Как и на первое письмо, тот долго не отвечал, молчал так упорно, что шеф уже было подумал, что дипломированный садовник Плинский приказал долго жить, но вот, в одно воскресенье, он прибыл самолично, в сопровождении своей племянницы, у него оказались какие-то дела по соседству, самолично прибыл, ему было интересно узнать, что это шеф обнаружил, и он желал с ним лично побеседовать. И после того, как он долго слушал и спрашивал, он посоветовал шефу продолжать свои наблюдения в течение двух лет, надавал ему также советов и, перед тем как уехать, сказал отцу шефа:

— То, что он открыл, твой малец, может оказаться очень важным для всех нас.
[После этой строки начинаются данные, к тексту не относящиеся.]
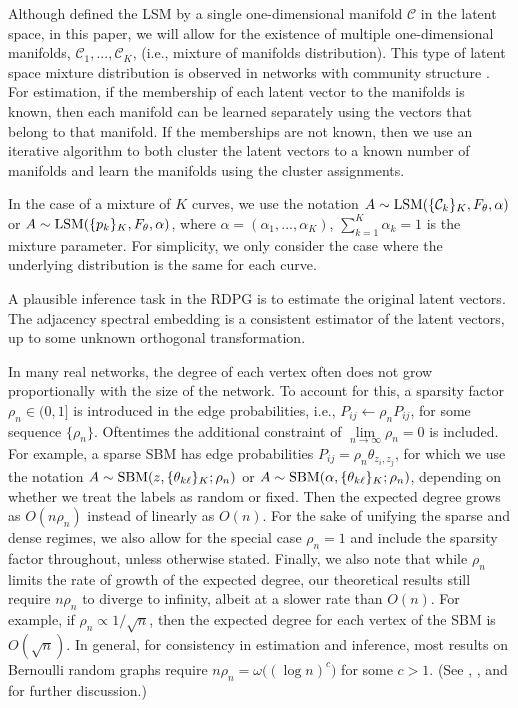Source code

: \documentclass[12pt]{article}
\begin{document}
\begin{remark}
\label{rem:lsm-mixture}
Although \citet{athreya2020estimation} defined the LSM by a single one-dimensional manifold $\mathcal{C}$ in the latent space, in this paper, we will allow for the existence of multiple one-dimensional manifolds, $\mathcal{C}_1, ..., \mathcal{C}_K$, (i.e., mixture of manifolds distribution). 
This type of latent space mixture distribution is observed in networks with community structure \citep{10.5555/3122009.3242083}. 
For estimation, if the membership of each latent vector to the manifolds is known, then each manifold can be learned separately using the vectors that belong to that manifold. 
If the memberships are not known, then we use an iterative algorithm to both cluster the latent vectors to a known number of manifolds and learn the manifolds using the cluster assignments. 

In the case of a mixture of $K$ curves, we use the notation $A \sim \mathrm{LSM}(\{\mathcal{C}_k\}_K, F_\theta, \alpha)$ or $A \sim \mathrm{LSM}(\{p_k\}_K, F_\theta, \alpha)$, where $\alpha = (\alpha_1, ..., \alpha_K)$, $\sum_{k=1}^K \alpha_k = 1$ is the mixture parameter. 
For simplicity, we only consider the case where the underlying distribution is the same for each curve. 
\end{remark}

A plausible inference task in the RDPG is to estimate the original
latent vectors. The adjacency spectral embedding
\citep{doi:10.1080/01621459.2012.699795} is a consistent estimator of
the latent vectors, up to some unknown orthogonal transformation.

\begin{remark}
In many real networks, the degree of each vertex often does not grow proportionally with the size of the network. 
To account for this, a sparsity factor $\rho_n \in (0, 1]$ is introduced in the edge probabilities, i.e., $P_{ij} \leftarrow \rho_n P_{ij}$, for some sequence $\{\rho_n\}$. 
Oftentimes the additional constraint of $\lim\limits_{n \to \infty} \rho_n = 0$ is included. 
For example, a sparse SBM has edge probabilities $P_{ij} = \rho_n \theta_{z_i, z_j}$, for which we use the notation $A \sim \mathrm{SBM}(z, \{\theta_{k \ell}\}_K; \rho_n)$ or $A \sim \mathrm{SBM}(\alpha, \{\theta_{k \ell}\}_K; \rho_n)$, depending on whether we treat the labels as random or fixed. 
Then the expected degree grows as $O(n \rho_n)$ instead of linearly as $O(n)$. 
For the sake of unifying the sparse and dense regimes, we also allow for the special case $\rho_n = 1$ and include the sparsity factor throughout, unless otherwise stated. 
Finally, we also note that while $\rho_n$ limits the rate of growth of the expected degree, our theoretical results still require $n \rho_n$ to diverge to infinity, albeit at a slower rate than $O(n)$. 
For example, if $\rho_n \propto 1 / \sqrt{n}$, then the expected degree for each vertex of the SBM is $O(\sqrt{n})$. 
In general, for consistency in estimation and inference, most results on Bernoulli random graphs require $n \rho_n = \omega \big( (\log n)^c \big)$ for some $c > 1$. 
(See \citet{JMLR:v18:16-480}, \citet{https://doi.org/10.48550/arxiv.2106.09840}, and \citet{rubindelanchy2017statistical} for further discussion.)
\end{remark}
\end{document}
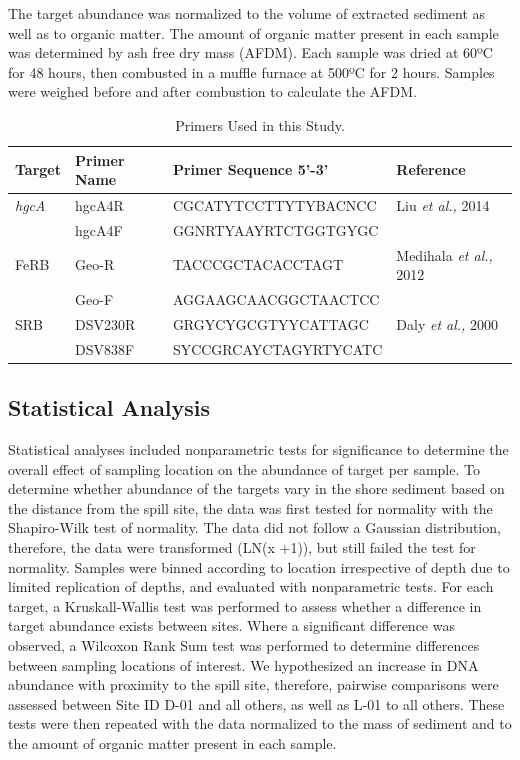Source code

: \documentclass[ms, hidelinks]{uncgdissertationexp}
\theoremstyle{plain}
\theoremstyle{definition}
\theoremstyle{remark}
\begin{document}
The target abundance was normalized to the volume of extracted sediment as well as to organic matter. The amount of organic matter present in each sample was determined by ash free dry mass (AFDM). Each sample was dried at 60ºC for 48 hours, then combusted in a muffle furnace at 500ºC for 2 hours. Samples were weighed before and after combustion to calculate the AFDM.
\begin{table}[htbp]

\caption{\label{tab:primers} Primers Used in this Study.}
\centering
\begin{tabular}{llll}
\toprule
Target & Primer Name & Primer Sequence 5’-3’ & Reference\\
\midrule
\em{hgcA} & hgcA4R & CGCATYTCCTTYTYBACNCC & Liu \emph{et al.,} 2014\\
 & hgcA4F & GGNRTYAAYRTCTGGTGYGC & \\
FeRB & Geo-R & TACCCGCTACACCTAGT & Medihala \emph{et al.,} 2012\\
 & Geo-F & AGGAAGCAACGGCTAACTCC & \\
SRB & DSV230R & GRGYCYGCGTYYCATTAGC & Daly \emph{et al.,} 2000\\
 & DSV838F & SYCCGRCAYCTAGYRTYCATC & \\
\bottomrule
\end{tabular}
\end{table}
\hypertarget{statistical-analysis}{%
\subsection{Statistical Analysis}\label{statistical-analysis}}

Statistical analyses included nonparametric tests for significance to determine the overall effect of sampling location on the abundance of target per sample. To determine whether abundance of the targets vary in the shore sediment based on the distance from the spill site, the data was first tested for normality with the Shapiro-Wilk test of normality. The data did not follow a Gaussian distribution, therefore, the data were transformed (LN(x +1)), but still failed the test for normality. Samples were binned according to location irrespective of depth due to limited replication of depths, and evaluated with nonparametric tests. For each target, a Kruskall-Wallis test was performed to assess whether a difference in target abundance exists between sites. Where a significant difference was observed, a Wilcoxon Rank Sum test was performed to determine differences between sampling locations of interest. We hypothesized an increase in DNA abundance with proximity to the spill site, therefore, pairwise comparisons were assessed between Site ID D-01 and all others, as well as L-01 to all others. These tests were then repeated with the data normalized to the mass of sediment and to the amount of organic matter present in each sample.
\end{document}
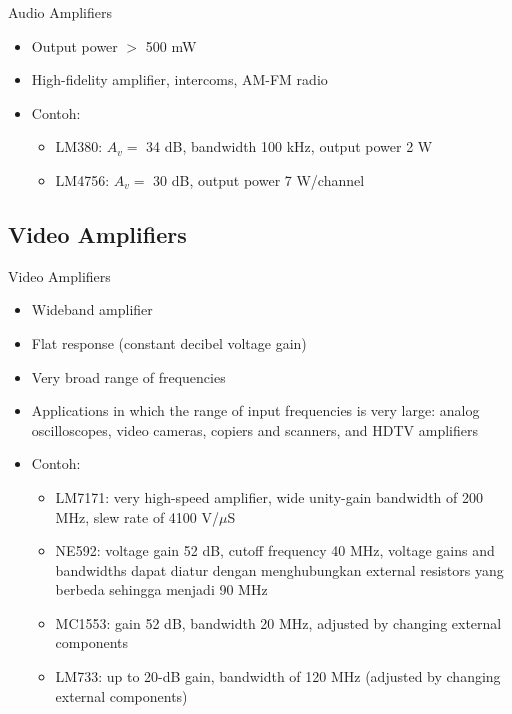\begin{frame}{Audio Amplifiers}
	\begin{itemize}
		\item Output power $ > $ 500 mW
		\item High-fidelity amplifier, intercoms, AM-FM radio
		\item Contoh:
		\begin{itemize}
			\item LM380: $ A_v = $ 34 dB, bandwidth 100 kHz, output power 2 W
			\item LM4756: $ A_v = $ 30 dB, output power 7 W/channel
		\end{itemize}
	\end{itemize}
\end{frame}

\subsection{Video Amplifiers}
\begin{frame}{Video Amplifiers}
	\begin{itemize}
		\item Wideband amplifier
		\item Flat response (constant decibel voltage gain)
		\item Very broad range of frequencies
		\item Applications in which the range of input frequencies is very large: analog oscilloscopes, video cameras, copiers and scanners, and HDTV amplifiers
		\item Contoh:
		\begin{itemize}
			\item LM7171: very high-speed amplifier, wide unity-gain bandwidth of 200 MHz, slew rate of 4100 V/$ \mu $S
			\item NE592: voltage gain 52 dB, cutoff frequency 40 MHz, voltage gains and bandwidths dapat diatur dengan menghubungkan external resistors yang berbeda sehingga menjadi 90 MHz
			\item MC1553: gain 52 dB, bandwidth 20 MHz, adjusted by changing
			external components
			\item LM733: up to 20-dB gain, bandwidth of 120 MHz (adjusted by changing external components)
		\end{itemize}
	\end{itemize}
\end{frame}

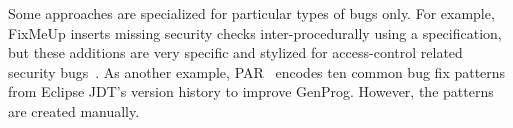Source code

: 
	Some approaches are specialized for particular types of bugs only. For example, FixMeUp inserts missing security checks inter-procedurally using a specification, but these additions are very specific and stylized for access-control related security bugs~\cite{son2013fix}. As another example, PAR~\cite{Kim2013:PAR} encodes ten common bug fix patterns from Eclipse JDT's version history to improve GenProg. However, the patterns are created manually.

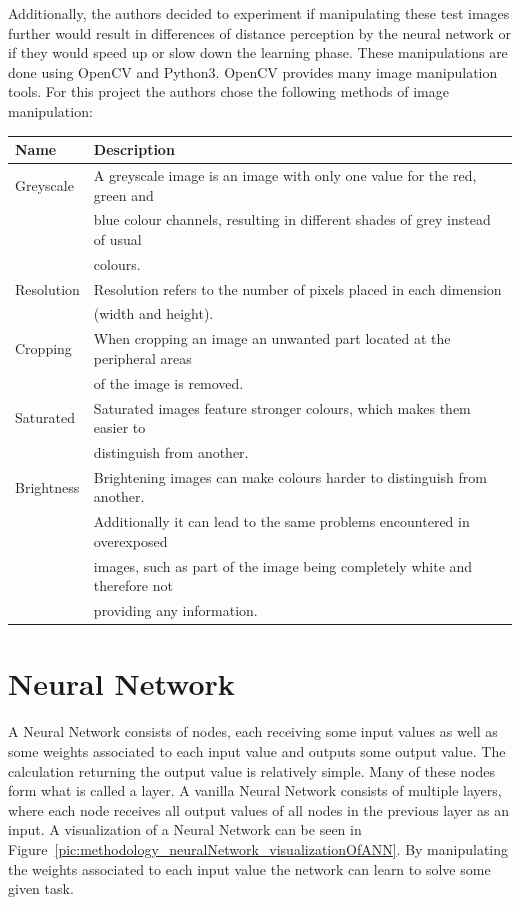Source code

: Additionally, the authors decided to experiment if manipulating these test images further would result in differences of distance perception by the neural network or if they would speed up or slow down the learning phase. These manipulations are done using OpenCV and Python3. OpenCV provides many image manipulation tools. For this project the authors chose the following methods of image manipulation:

\begin{table}[h!]
	\begin{tabular}{|l|l|}
		\hline
		\bfseries Name & \bfseries Description \\
		\hline
		Greyscale & A greyscale image is an image with only one value for the red, green and \\
		& blue colour channels, resulting in different shades of grey instead of usual \\
		& colours. \\
		\hline
		Resolution & Resolution refers to the number of pixels placed in each dimension \\
		& (width and height). \\
		\hline
		Cropping & When cropping an image an unwanted part located at the peripheral areas \\
		& of the image is removed. \\
		\hline
		Saturated & Saturated images feature stronger colours, which makes them easier to \\
		& distinguish from another. \\
		\hline
		Brightness & Brightening images can make colours harder to distinguish from another. \\
		& Additionally it can lead to the same problems encountered in overexposed \\
		& images, such as part of the image being completely white and therefore not \\
		& providing any information. \\
		\hline
	\end{tabular}
\end{table}


\section{Neural Network}
A Neural Network consists of nodes, each receiving some input values as well as some weights associated to each input value and outputs some output value. The calculation returning the output value is relatively simple. Many of these nodes form what is called a layer. A vanilla Neural Network consists of multiple layers, where each node receives all output values of all nodes in the previous layer as an input. A visualization of a Neural Network can be seen in Figure~\ref{pic:methodology_neuralNetwork_visualizationOfANN}. By manipulating the weights associated to each input value the network can learn to solve some given task.

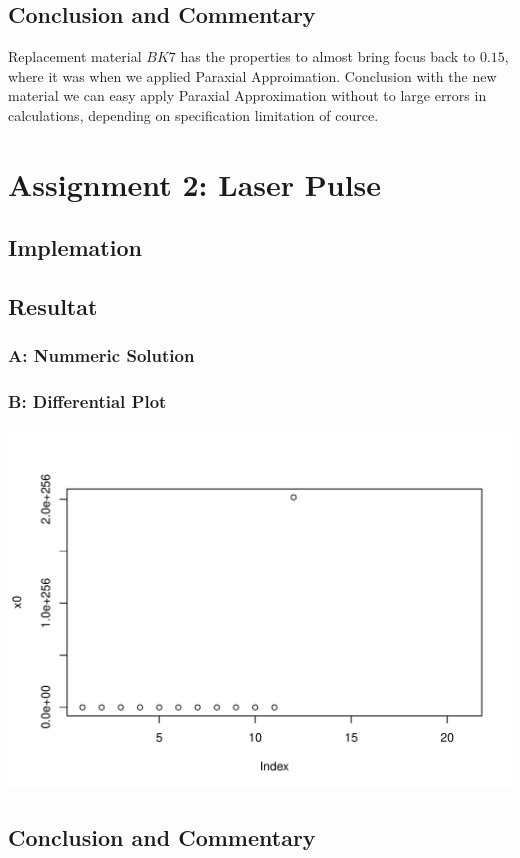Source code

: \documentclass[12pt]{article}
\begin{document}
\subsection{Conclusion and Commentary}
Replacement material $BK7$ has the properties to almost bring focus back to $0.15$, where it was when we applied Paraxial Approimation. 
Conclusion with the new material we can easy apply Paraxial Approximation
without to large errors in calculations, depending on specification limitation of cource. 

\section{Assignment 2: Laser Pulse}

\subsection{Implemation}

\subsection{Resultat}
\subsubsection{A: Nummeric Solution}

\subsubsection{B: Differential Plot}
\includegraphics[scale=0.6]{N.pdf}

\subsection{Conclusion and Commentary}
\end{document}

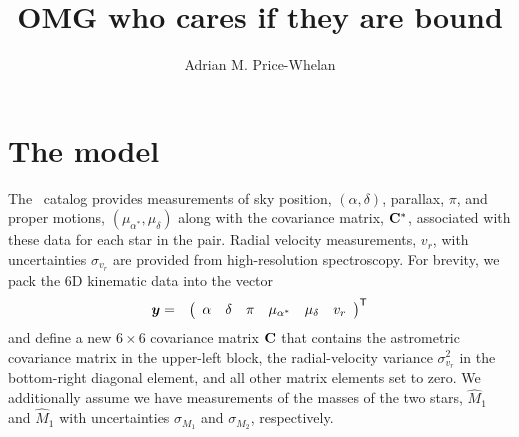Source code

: \documentclass[12pt,letterpaper]{article}
\newcommand{\tgas}{\acronym{TGAS}}
\begin{document}
\sloppy\sloppypar\raggedbottom\frenchspacing %

\title{OMG who cares if they are bound}

\author{
  Adrian M. Price-Whelan
}

\maketitle

\section{The model}
\label{sec:model}

The \tgas\ catalog provides measurements of sky position, $(\alpha, \delta)$,
parallax, $\pi$, and proper motions, $(\mu_{\alpha^*}, \mu_\delta)$ along with
the covariance matrix, $\mathbf{C}^{*}$, associated with these data for each star
in the pair.
Radial velocity measurements, $v_r$, with uncertainties $\sigma_{v_r}$ are
provided from high-resolution spectroscopy.
For brevity, we pack the 6D kinematic data into the vector
\begin{eqnarray}
  \boldsymbol{y} &=&
      {\left(
        \begin{array}{c c c c c c}
          \alpha &
          \delta &
          \pi &
          \mu_{\alpha^*} &
          \mu_\delta &
          v_r
        \end{array}
      \right)}^{\mathsf{T}}
\end{eqnarray}
and define a new $6\times6$ covariance matrix $\mathbf{C}$ that contains the
astrometric covariance matrix in the upper-left block, the radial-velocity
variance $\sigma_{v_r}^2$ in the bottom-right diagonal element, and all other
matrix elements set to zero.
We additionally assume we have measurements of the masses of the two stars,
$\hat{M}_1$ and $\hat{M}_1$ with uncertainties $\sigma_{M_1}$ and
$\sigma_{M_2}$, respectively.
\end{document}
Когда он достаточно продвинется, я позабочусь о дальнейшем.

Вот что он сказал, и когда наступило время, то сдержал обещание, и при его содействии работа шефа была напечатана.

Доротея рассказала это в тот вечер, когда мы сидели с ней одни и ждали шефа, я стал просить, чтобы она больше рассказала о лесных участках у себя на родине, но она не пожелала, чувствовала себя слишком усталой, лишь когда я сказал, что мне очень хочется узнать побольше о том времени, она с улыбкой на меня поглядела и добавила:

— Ну так узнай и это, Бруно: племянница, сопровождавшая дипломированного садовника, была я.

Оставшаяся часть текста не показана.